だから僕は漫画の乱読を辞めた
漫画・アニメ・ゲームというのが、古のオタク業界における三種の神器みたいな趣味だと思っている(そこに、ライトノベルが加わることもある)。これらはお互いに親和性が高く、人気の漫画作品はアニメ化、ゲーム化されるし、アニメオリジナル作品だって、たいていの場合コミカライズされる。まあ、漫画版とアニメ版でそれぞれのファンが対立している場合や、原作は人気なのにもう一方はすこぶる評判が悪いような例も沢山あるけれど。
子供のころから、それなりに漫画を読む方ではあったけれど、例えば「親が漫画好きで、家の本棚は全部漫画で埋まっていた」みたいな漫画エリートには到底及ばない。人並みに、小学生時代に少年ジャンプに掲載されていた作品なら大体わかるけれど、全巻揃えたのは『幽遊白書』と『封神演義』くらいだ。さらに致命的なことに、漫画としての『ドラゴンボール』を履修していない。アニメ版で引き延ばされた戦いを眺めていた印象が強い。まあ、漫画好きの普通の子供、といったところか。
僕が漫画を一番読んでいたのは、だいぶ後、2010年代前半のことである。近所のTSUTAYAで、漫画のレンタルサービスが行われていたことが大きい。最新作が借りられるようになるまではラグがあったが、話題作のほとんどを借りることが出来たので、『進撃の巨人』も『ワールド・トリガー』も『外天楼』も『海月姫』も『俺物語!』も『宝石の国』も、借りて読んだ。後に全巻揃えることになる『私がモテないのはどう考えてもお前らが悪い』にもTSUTAYAで出会った。
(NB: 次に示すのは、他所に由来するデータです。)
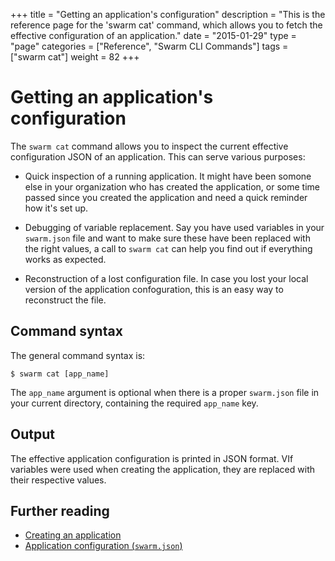 +++
title = "Getting an application's configuration"
description = "This is the reference page for the 'swarm cat' command, which allows you to fetch the effective configuration of an application."
date = "2015-01-29"
type = "page"
categories = ["Reference", "Swarm CLI Commands"]
tags = ["swarm cat"]
weight = 82
+++

# Getting an application's configuration

The `swarm cat` command allows you to inspect the current effective configuration JSON of an application. This can serve various purposes:

* Quick inspection of a running application. It might have been somone else in your organization who has created the application, or some time passed since you created the application and need a quick reminder how it's set up.

* Debugging of variable replacement. Say you have used variables in your `swarm.json` file and want to make sure these have been replaced with the right values, a call to `swarm cat` can help you find out if everything works as expected.

* Reconstruction of a lost configuration file. In case you lost your local version of the application confoguration, this is an easy way to reconstruct the file.

## Command syntax

The general command syntax is:

```nohighlight
$ swarm cat [app_name]
```

The `app_name` argument is optional when there is a proper `swarm.json` file in your current directory, containing the required `app_name` key.

## Output

The effective application configuration is printed in JSON format. VIf variables were used when creating the application, they are replaced with their respective values.

## Further reading

* [Creating an application](../create/)
* [Application configuration (`swarm.json`)](../swarm-json/)
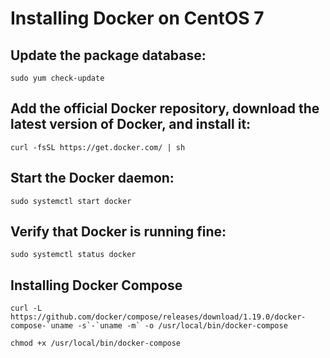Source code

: # Installing Docker on CentOS 7

## Update the package database:

```
sudo yum check-update
```

## Add the official Docker repository, download the latest version of Docker, and install it:

```
curl -fsSL https://get.docker.com/ | sh
```

## Start the Docker daemon:

```
sudo systemctl start docker
```

## Verify that Docker is running fine:

```
sudo systemctl status docker
```

## Installing Docker Compose

```
curl -L https://github.com/docker/compose/releases/download/1.19.0/docker-compose-`uname -s`-`uname -m` -o /usr/local/bin/docker-compose
```

```
chmod +x /usr/local/bin/docker-compose
```

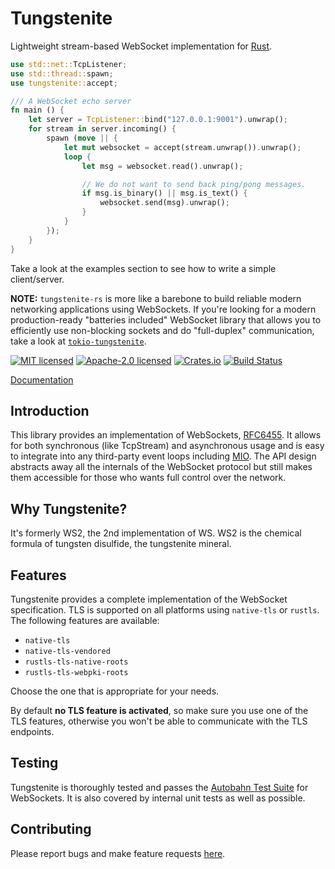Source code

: # Tungstenite

Lightweight stream-based WebSocket implementation for [Rust](https://www.rust-lang.org/).

```rust
use std::net::TcpListener;
use std::thread::spawn;
use tungstenite::accept;

/// A WebSocket echo server
fn main () {
    let server = TcpListener::bind("127.0.0.1:9001").unwrap();
    for stream in server.incoming() {
        spawn (move || {
            let mut websocket = accept(stream.unwrap()).unwrap();
            loop {
                let msg = websocket.read().unwrap();

                // We do not want to send back ping/pong messages.
                if msg.is_binary() || msg.is_text() {
                    websocket.send(msg).unwrap();
                }
            }
        });
    }
}
```

Take a look at the examples section to see how to write a simple client/server.

**NOTE:** `tungstenite-rs` is more like a barebone to build reliable modern networking applications
using WebSockets. If you're looking for a modern production-ready "batteries included" WebSocket
library that allows you to efficiently use non-blocking sockets and do "full-duplex" communication,
take a look at [`tokio-tungstenite`](https://github.com/snapview/tokio-tungstenite).

[![MIT licensed](https://img.shields.io/badge/License-MIT-blue.svg)](./LICENSE-MIT)
[![Apache-2.0 licensed](https://img.shields.io/badge/License-Apache%202.0-blue.svg)](./LICENSE-APACHE)
[![Crates.io](https://img.shields.io/crates/v/tungstenite.svg?maxAge=2592000)](https://crates.io/crates/tungstenite)
[![Build Status](https://github.com/snapview/tungstenite-rs/actions/workflows/ci.yml/badge.svg)](https://github.com/snapview/tungstenite-rs/actions)

[Documentation](https://docs.rs/tungstenite)

Introduction
------------
This library provides an implementation of WebSockets,
[RFC6455](https://tools.ietf.org/html/rfc6455). It allows for both synchronous (like TcpStream)
and asynchronous usage and is easy to integrate into any third-party event loops including
[MIO](https://github.com/tokio-rs/mio). The API design abstracts away all the internals of the
WebSocket protocol but still makes them accessible for those who wants full control over the
network.

Why Tungstenite?
----------------

It's formerly WS2, the 2nd implementation of WS. WS2 is the chemical formula of
tungsten disulfide, the tungstenite mineral.

Features
--------

Tungstenite provides a complete implementation of the WebSocket specification.
TLS is supported on all platforms using `native-tls` or `rustls`. The following
features are available:

* `native-tls`
* `native-tls-vendored`
* `rustls-tls-native-roots`
* `rustls-tls-webpki-roots`

Choose the one that is appropriate for your needs.

By default **no TLS feature is activated**, so make sure you use one of the TLS features,
otherwise you won't be able to communicate with the TLS endpoints.

Testing
-------

Tungstenite is thoroughly tested and passes the [Autobahn Test Suite](https://github.com/crossbario/autobahn-testsuite) for
WebSockets. It is also covered by internal unit tests as well as possible.

Contributing
------------

Please report bugs and make feature requests [here](https://github.com/snapview/tungstenite-rs/issues).
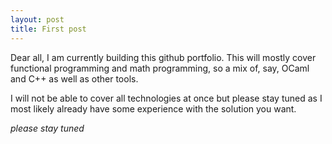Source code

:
 ```yaml
---
layout: post
title: First post
---
```


Dear all, I am currently building this github portfolio. This will mostly cover functional programming and math programming, so a mix of, say, OCaml and C++ as well as other tools.

I will not be able to cover all technologies at once but please stay tuned as I most likely already have some experience with the solution you want.

*please stay tuned*
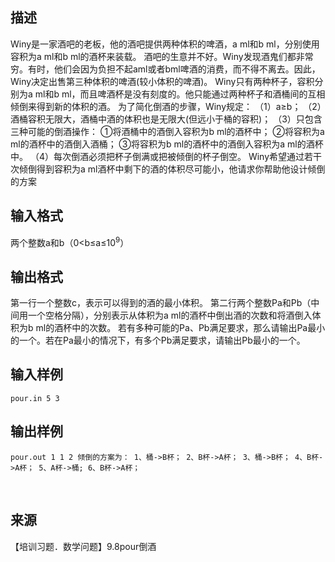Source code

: ## 描述

Winy是一家酒吧的老板，他的酒吧提供两种体积的啤酒，a ml和b ml，分别使用容积为a ml和b ml的酒杯来装载。 酒吧的生意并不好。Winy发现酒鬼们都非常穷。有时，他们会因为负担不起aml或者bml啤酒的消费，而不得不离去。因此，Winy决定出售第三种体积的啤酒(较小体积的啤酒)。 Winy只有两种杯子，容积分别为a ml和b ml，而且啤酒杯是没有刻度的。他只能通过两种杯子和酒桶间的互相倾倒来得到新的体积的酒。 为了简化倒酒的步骤，Winy规定： （1）a≥b； （2）酒桶容积无限大，酒桶中酒的体积也是无限大(但远小于桶的容积)； （3）只包含三种可能的倒酒操作： ①将酒桶中的酒倒入容积为b ml的酒杯中； ②将容积为a ml的酒杯中的酒倒入酒桶； ③将容积为b ml的酒杯中的酒倒入容积为a ml的酒杯中。 （4）每次倒酒必须把杯子倒满或把被倾倒的杯子倒空。 Winy希望通过若干次倾倒得到容积为a ml酒杯中剩下的酒的体积尽可能小，他请求你帮助他设计倾倒的方案 

## 输入格式

两个整数a和b（0<b≤a≤10<sup>9</sup>）

## 输出格式

第一行一个整数c，表示可以得到的酒的最小体积。 第二行两个整数Pa和Pb（中间用一个空格分隔），分别表示从体积为a ml的酒杯中倒出酒的次数和将酒倒入体积为b ml的酒杯中的次数。 若有多种可能的Pa、Pb满足要求，那么请输出Pa最小的一个。若在Pa最小的情况下，有多个Pb满足要求，请输出Pb最小的一个。 

## 输入样例

```plaintext
pour.in 5 3 
```

## 输出样例

```plaintext
pour.out 1 1 2 倾倒的方案为： 1、桶->B杯； 2、B杯->A杯； 3、桶->B杯； 4、B杯->A杯； 5、A杯->桶; 6、B杯->A杯； 
```



 

## 来源

【培训习题．数学问题】9.8pour倒酒

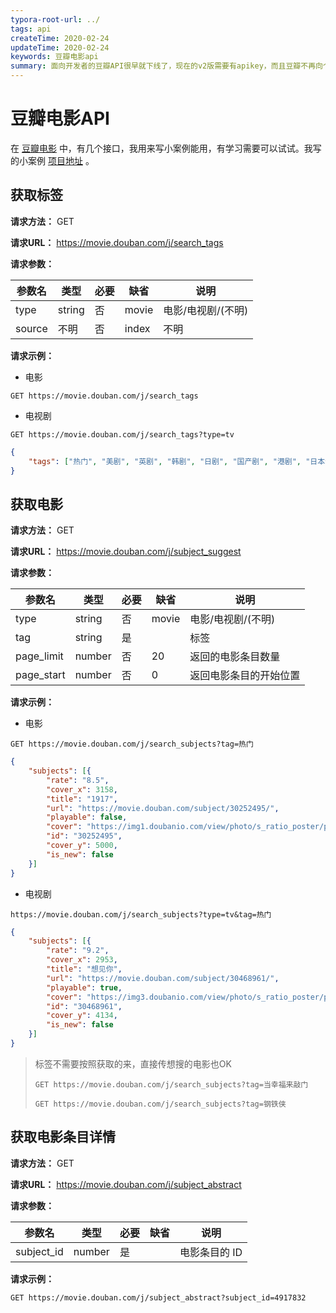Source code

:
 ```yaml
---
typora-root-url: ../
tags: api
createTime: 2020-02-24
updateTime: 2020-02-24
keywords: 豆瓣电影api
summary: 面向开发者的豆瓣API很早就下线了，现在的v2版需要有apikey，而且豆瓣不再向个人用户开放，为了学习开发，没有数据真的很难。
---
```


# 豆瓣电影API

在 [豆瓣电影](https://movie.douban.com/) 中，有几个接口，我用来写小案例能用，有学习需要可以试试。我写的小案例 [项目地址](https://github.com/anandzhang/microproject-react/tree/master/movie-search) 。

## 获取标签

**请求方法：** GET

**请求URL：** https://movie.douban.com/j/search_tags

**请求参数：**

| 参数名 | 类型   | 必要 | 缺省  | 说明               |
| ------ | ------ | ---- | ----- | ------------------ |
| type   | string | 否   | movie | 电影/电视剧/(不明) |
| source | 不明   | 否   | index | 不明               |

**请求示例：**

- 电影

```
GET https://movie.douban.com/j/search_tags
```

- 电视剧

```
GET https://movie.douban.com/j/search_tags?type=tv
```

```json
{
	"tags": ["热门", "美剧", "英剧", "韩剧", "日剧", "国产剧", "港剧", "日本动画", "综艺", "纪录片"]
}
```

## 获取电影

**请求方法：** GET

**请求URL：** https://movie.douban.com/j/subject_suggest

**请求参数：**

| 参数名     | 类型   | 必要 | 缺省  | 说明                   |
| ---------- | ------ | ---- | ----- | ---------------------- |
| type       | string | 否   | movie | 电影/电视剧/(不明)     |
| tag        | string | 是   |       | 标签                   |
| page_limit | number | 否   | 20    | 返回的电影条目数量     |
| page_start | number | 否   | 0     | 返回电影条目的开始位置 |

**请求示例：**

- 电影

```
GET https://movie.douban.com/j/search_subjects?tag=热门
```

```json
{
	"subjects": [{
		"rate": "8.5",
		"cover_x": 3158,
		"title": "1917",
		"url": "https://movie.douban.com/subject/30252495/",
		"playable": false,
		"cover": "https://img1.doubanio.com/view/photo/s_ratio_poster/public/p2570243317.webp",
		"id": "30252495",
		"cover_y": 5000,
		"is_new": false
	}]
}
```

- 电视剧

```
https://movie.douban.com/j/search_subjects?type=tv&tag=热门
```

```json
{
	"subjects": [{
		"rate": "9.2",
		"cover_x": 2953,
		"title": "想见你",
		"url": "https://movie.douban.com/subject/30468961/",
		"playable": true,
		"cover": "https://img3.doubanio.com/view/photo/s_ratio_poster/public/p2576977981.webp",
		"id": "30468961",
		"cover_y": 4134,
		"is_new": false
	}]
}
```

> 标签不需要按照获取的来，直接传想搜的电影也OK
>
> ```
> GET https://movie.douban.com/j/search_subjects?tag=当幸福来敲门
> ```
>
> ```
> GET https://movie.douban.com/j/search_subjects?tag=钢铁侠
> ```

## 获取电影条目详情

**请求方法：** GET

**请求URL：** https://movie.douban.com/j/subject_abstract

**请求参数：**

| 参数名     | 类型   | 必要 | 缺省 | 说明          |
| ---------- | ------ | ---- | ---- | ------------- |
| subject_id | number | 是   |      | 电影条目的 ID |

**请求示例：**

```
GET https://movie.douban.com/j/subject_abstract?subject_id=4917832
```

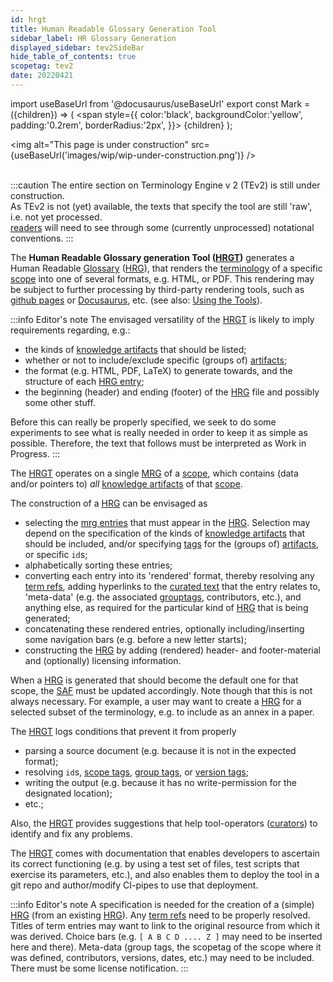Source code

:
 ```yaml
---
id: hrgt
title: Human Readable Glossary Generation Tool
sidebar_label: HR Glossary Generation
displayed_sidebar: tev2SideBar
hide_table_of_contents: true
scopetag: tev2
date: 20220421
---
```


import useBaseUrl from '@docusaurus/useBaseUrl'
export const Mark = ({children}) => (
  <span style={{ color:'black', backgroundColor:'yellow', padding:'0.2rem', borderRadius:'2px', }}>
    {children}
  </span> );

<img
  alt="This page is under construction"
  src={useBaseUrl('images/wip/wip-under-construction.png')}
/><br/><br/>

:::caution
The entire section on Terminology Engine v 2 (TEv2) is still under construction.<br/>
As TEv2 is not (yet) available, the texts that specify the tool are still 'raw', i.e. not yet processed.<br/>[readers](@) will need to see through some (currently unprocessed) notational conventions.
:::

The **Human Readable Glossary generation Tool ([HRGT](@))** generates a Human Readable [Glossary](@) ([HRG](@)), that renders the [terminology](@) of a specific [scope](@) into one of several formats, e.g. HTML, or PDF. This rendering may be subject to further processing by third-party rendering tools, such as [github pages](https://pages.github.com/) or [Docusaurus](https://docusaurus.io/docs/docs-introduction), etc. (see also: [Using the Tools](/docs/tev2/spec-tools/using-toolbox-tools)).

:::info Editor's note
The envisaged versatility of the [HRGT](@) is likely to imply requirements regarding, e.g.:
- the kinds of [knowledge artifacts](@) that should be listed;
- whether or not to include/exclude specific (groups of) [artifacts](knowledge-artifact@);
- the format (e.g. HTML, PDF, LaTeX) to generate towards, and the structure of each [HRG entry](@);
- the beginning (header) and ending (footer) of the [HRG](@) file
and possibly some other stuff.

Before this can really be properly specified, we seek to do some experiments to see what is really needed in order to keep it as simple as possible. Therefore, the text that follows must be interpreted as Work in Progress.
:::

The [HRGT](@) operates on a single [MRG](@) of a [scope](@), which contains (data and/or pointers to) _all_ [knowledge artifacts](@) of that [scope](@).

The construction of a [HRG](@) can be envisaged as
- selecting the [mrg entries](@) that must appear in the [HRG](@). Selection may depend on the specification of the kinds of [knowledge artifacts](@) that should be included, and/or specifying [tags](@) for the (groups of) [artifacts](knowledge-artifact@), or specific `id`s;
- alphabetically sorting these entries;
- converting each entry into its 'rendered' format, thereby resolving any [term refs](@), adding hyperlinks to the [curated text](@) that the entry relates to, 'meta-data' (e.g. the associated [grouptags](@), contributors, etc.), and anything else, as required for the particular kind of [HRG](@) that is being generated;
- concatenating these rendered entries, optionally including/inserting some navigation bars (e.g. before a new letter starts);
- constructing the [HRG](@) by adding (rendered) header- and footer-material and (optionally) licensing information.

When a [HRG](@) is generated that should become the default one for that scope, the [SAF](@) must be updated accordingly. Note though that this is not always necessary. For example, a user may want to create a [HRG](@) for a selected subset of the terminology, e.g. to include as an annex in a paper.

The [HRGT](@) logs conditions that prevent it from properly

- parsing a source document (e.g. because it is not in the expected format);
- resolving `id`s, [scope tags](@), [group tags](@), or [version tags](@);
- writing the output (e.g. because it has no write-permission for the designated location);
- etc.;

Also, the [HRGT](@) provides suggestions that help tool-operators ([curators](@)) to identify and fix any problems.

The [HRGT](@) comes with documentation that enables developers to ascertain its correct functioning (e.g. by using a test set of files, test scripts that exercise its parameters, etc.), and also enables them to deploy the tool in a git repo and author/modify CI-pipes to use that deployment.

:::info Editor's note
A specification is needed for the creation of a (simple) [HRG](@) (from an existing [HRG](@)).
Any [term refs](@) need to be properly resolved.
Titles of term entries may want to link to the original resource from which it was derived.
Choice bars (e.g. `[ A B C D .... Z ]` may need to be inserted here and there).
Meta-data (group tags, the scopetag of the scope where it was defined, contributors, versions, dates, etc.) may need to be included.
There must be some license notification.
:::
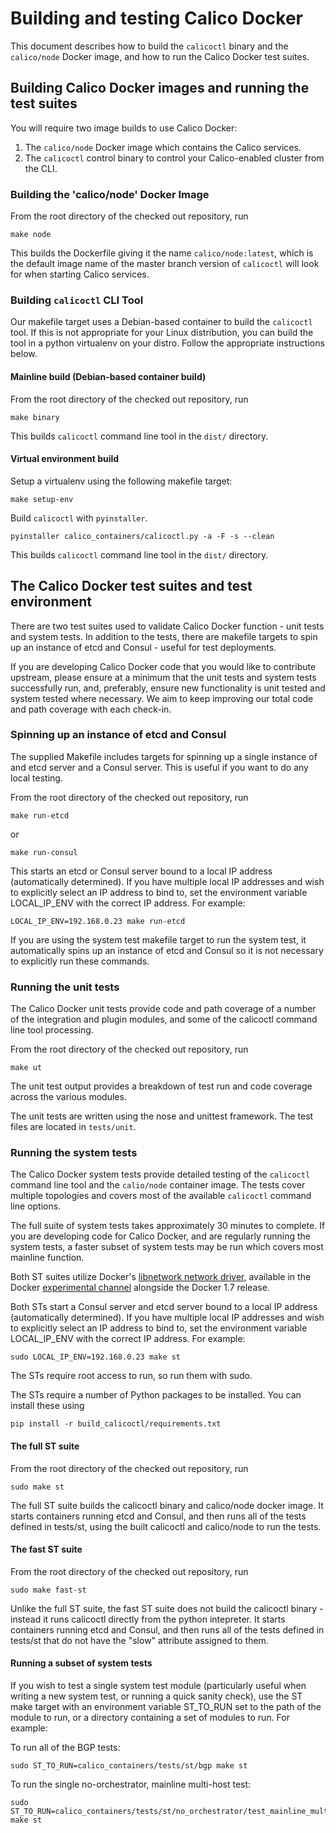 # Building and testing Calico Docker

This document describes how to build the `calicoctl` binary and the `calico/node` Docker image, and how to run the Calico Docker test suites.


## Building Calico Docker images and running the test suites

You will require two image builds to use Calico Docker:
 1. The `calico/node` Docker image which contains the Calico services.
 2. The `calicoctl` control binary to control your Calico-enabled cluster from the CLI.

### Building the 'calico/node' Docker Image

From the root directory of the checked out repository, run

    make node

This builds the Dockerfile giving it the name `calico/node:latest`, which is the default image name 
of the master branch version of `calicoctl` will look for when starting Calico services.

### Building `calicoctl` CLI Tool

Our makefile target uses a Debian-based container to build the `calicoctl` tool.  If this is not appropriate
for your Linux distribution, you can build the tool in a python virtualenv on your distro.  Follow the appropriate
instructions below.

#### Mainline build (Debian-based container build)

From the root directory of the checked out repository, run

    make binary

This builds `calicoctl` command line tool in the `dist/` directory.

#### Virtual environment build

Setup a virtualenv using the following makefile target:

    make setup-env

Build `calicoctl` with `pyinstaller`.

    pyinstaller calico_containers/calicoctl.py -a -F -s --clean

This builds `calicoctl` command line tool in the `dist/` directory.


## The Calico Docker test suites and test environment

There are two test suites used to validate Calico Docker function - unit tests and system tests.  In addition to the
tests, there are makefile targets to spin up an instance of etcd and Consul - useful for test deployments.

If you are developing Calico Docker code that you would like to contribute upstream, please ensure at a minimum that
the unit tests and system tests successfully run, and, preferably, ensure new functionality is unit tested and system
tested where necessary.  We aim to keep improving our total code and path coverage with each check-in.

### Spinning up an instance of etcd and Consul

The supplied Makefile includes targets for spinning up a single instance of and etcd server and a Consul server.  This
is useful if you want to do any local testing.

From the root directory of the checked out repository, run

    make run-etcd

or

    make run-consul

This starts an etcd or Consul server bound to a local IP address (automatically determined).  If you have multiple local IP
addresses and wish to explicitly select an IP address to bind to, set the environment variable LOCAL_IP_ENV with the
correct IP address.  For example:

    LOCAL_IP_ENV=192.168.0.23 make run-etcd

If you are using the system test makefile target to run the system test, it automatically spins up an instance of 
etcd and Consul so it is not necessary to explicitly run these commands.

### Running the unit tests

The Calico Docker unit tests provide code and path coverage of a number of the integration
and plugin modules, and some of the calicoctl command line tool processing.

From the root directory of the checked out repository, run

    make ut

The unit test output provides a breakdown of test run and code coverage across the various modules.

The unit tests are written using the nose and unittest framework.  The test files are located in ```tests/unit```.

### Running the system tests

The Calico Docker system tests provide detailed testing of the `calicoctl` command line tool and the `calio/node`
container image.  The tests cover multiple topologies and covers most of the available `calicoctl` command line
options.

The full suite of system tests takes approximately 30 minutes to complete.  If you are developing code for Calico
Docker, and are regularly running the system tests, a faster subset of system tests may be run which covers most
mainline function.

Both ST suites utilize Docker's [libnetwork network driver](https://github.com/docker/libnetwork), available in the
Docker [experimental channel](https://github.com/docker/docker/tree/master/experimental) alongside the Docker 1.7
release.

Both STs start a Consul server and etcd server bound to a local IP address (automatically determined).  If you have
multiple local IP addresses and wish to explicitly select an IP address to bind to, set the environment variable
LOCAL_IP_ENV with the correct IP address.  For example:

    sudo LOCAL_IP_ENV=192.168.0.23 make st

The STs require root access to run, so run them with sudo.

The STs require a number of Python packages to be installed.  You can install these using

    pip install -r build_calicoctl/requirements.txt

#### The full ST suite

From the root directory of the checked out repository, run

    sudo make st

The full ST suite builds the calicoctl binary and calico/node docker image.  It starts containers running etcd and
Consul, and then runs all of the tests defined in tests/st, using the built calicoctl and calico/node to run the tests.

#### The fast ST suite

From the root directory of the checked out repository, run

    sudo make fast-st

Unlike the full ST suite, the fast ST suite does not build the calicoctl binary - instead it runs calicoctl directly
from the python intepreter.  It starts containers running etcd and Consul, and then runs all of the tests defined in
tests/st that do not have the "slow" attribute assigned to them.

#### Running a subset of system tests

If you wish to test a single system test module (particularly useful when writing a new system test, or running a
quick sanity check), use the ST make target with an environment variable ST_TO_RUN set to the path of the module
to run, or a directory containing a set of modules to run.  For example:

To run all of the BGP tests:

    sudo ST_TO_RUN=calico_containers/tests/st/bgp make st

To run the single no-orchestrator, mainline multi-host test:

    sudo ST_TO_RUN=calico_containers/tests/st/no_orchestrator/test_mainline_multi_host.py make st

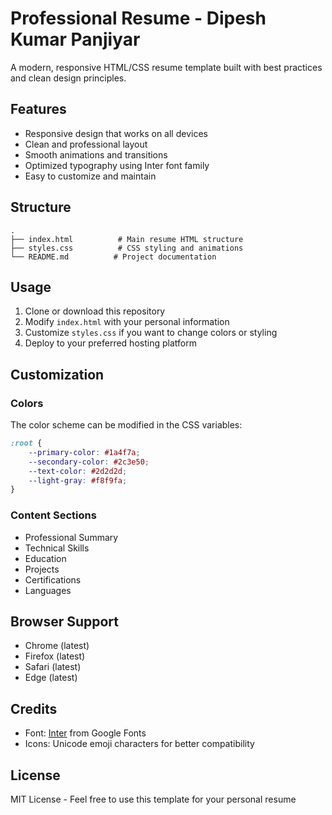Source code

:# Professional Resume - Dipesh Kumar Panjiyar

A modern, responsive HTML/CSS resume template built with best practices and clean design principles.

## Features

- Responsive design that works on all devices
- Clean and professional layout
- Smooth animations and transitions
- Optimized typography using Inter font family
- Easy to customize and maintain

## Structure

```
.
├── index.html          # Main resume HTML structure
├── styles.css          # CSS styling and animations
└── README.md          # Project documentation
```

## Usage

1. Clone or download this repository
2. Modify `index.html` with your personal information
3. Customize `styles.css` if you want to change colors or styling
4. Deploy to your preferred hosting platform

## Customization

### Colors
The color scheme can be modified in the CSS variables:
```css
:root {
    --primary-color: #1a4f7a;
    --secondary-color: #2c3e50;
    --text-color: #2d2d2d;
    --light-gray: #f8f9fa;
}
```

### Content Sections
- Professional Summary
- Technical Skills
- Education
- Projects
- Certifications
- Languages

## Browser Support

- Chrome (latest)
- Firefox (latest)
- Safari (latest)
- Edge (latest)

## Credits

- Font: [Inter](https://fonts.google.com/specimen/Inter) from Google Fonts
- Icons: Unicode emoji characters for better compatibility

## License

MIT License - Feel free to use this template for your personal resume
本来の自分だったら絶対に購入することのないジャンルの作品に目を通すことが出来るというのは、得難い経験だ。人間としての幅も、さぞ広がったことと思う。
そんな漫画との蜜月期の終わりは、あっさりとしていた。引っ越しによって、漫画レンタルサービスのあるTSUTAYAが近くになくなった。それだけである。当時読んでいて、まだ完結していなかった漫画作品の続きを、僕はほとんど知らない。別に、本気を出せば、いくらでも読む方法はあるのだ。インターネットを介した漫画レンタルサービスだってあるし、漫画読み放題のサブスクリプションサービスだってあるし、漫画喫茶だってあるし、社会人でお金もあるのだから電子書籍や単行本を買って揃えたって良い。でも、何故だかそれをやれずにいる。この現象は、よく見る。僕だけでないはずだ。いつでも出来る、やろうと思えば出来る、と考えている物事は、大抵、いつまで経ってもやらずじまいになる。個人的に、安部公房の『砂の女』はこのことに警鐘を鳴らすために書かれた作品だと思っている。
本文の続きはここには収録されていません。